Directions: For this exercise, output the line containing "24bpp，也就是 RGB 888格式，直接设置为" and every line after it through the end of the records, exactly, and no other line.

—————

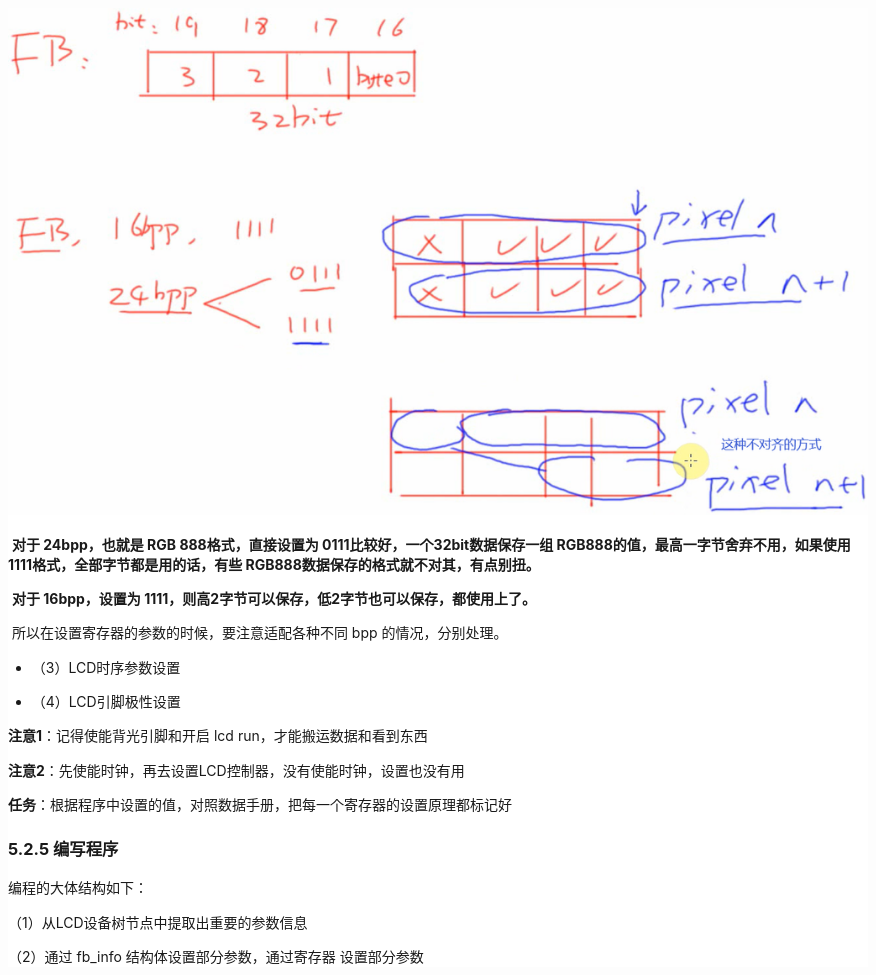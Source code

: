   ![](03_LCD.assets/image-20220102171918175.png)

  ​	**对于 24bpp，也就是 RGB 888格式，直接设置为 0111比较好，一个32bit数据保存一组 RGB888的值，最高一字节舍弃不用，如果使用 1111格式，全部字节都是用的话，有些 RGB888数据保存的格式就不对其，有点别扭。**

  ​	**对于 16bpp，设置为 1111，则高2字节可以保存，低2字节也可以保存，都使用上了。**

  ​	所以在设置寄存器的参数的时候，要注意适配各种不同 bpp 的情况，分别处理。

* （3）LCD时序参数设置

* （4）LCD引脚极性设置





**注意1**：记得使能背光引脚和开启 lcd run，才能搬运数据和看到东西

**注意2**：先使能时钟，再去设置LCD控制器，没有使能时钟，设置也没有用

**任务**：根据程序中设置的值，对照数据手册，把每一个寄存器的设置原理都标记好



### 5.2.5 编写程序

编程的大体结构如下：

（1）从LCD设备树节点中提取出重要的参数信息

（2）通过 fb_info 结构体设置部分参数，通过寄存器 设置部分参数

—————

Solved exercise:
  ​	**对于 24bpp，也就是 RGB 888格式，直接设置为 0111比较好，一个32bit数据保存一组 RGB888的值，最高一字节舍弃不用，如果使用 1111格式，全部字节都是用的话，有些 RGB888数据保存的格式就不对其，有点别扭。**

  ​	**对于 16bpp，设置为 1111，则高2字节可以保存，低2字节也可以保存，都使用上了。**

  ​	所以在设置寄存器的参数的时候，要注意适配各种不同 bpp 的情况，分别处理。

* （3）LCD时序参数设置

* （4）LCD引脚极性设置





**注意1**：记得使能背光引脚和开启 lcd run，才能搬运数据和看到东西

**注意2**：先使能时钟，再去设置LCD控制器，没有使能时钟，设置也没有用

**任务**：根据程序中设置的值，对照数据手册，把每一个寄存器的设置原理都标记好



### 5.2.5 编写程序

编程的大体结构如下：

（1）从LCD设备树节点中提取出重要的参数信息

（2）通过 fb_info 结构体设置部分参数，通过寄存器 设置部分参数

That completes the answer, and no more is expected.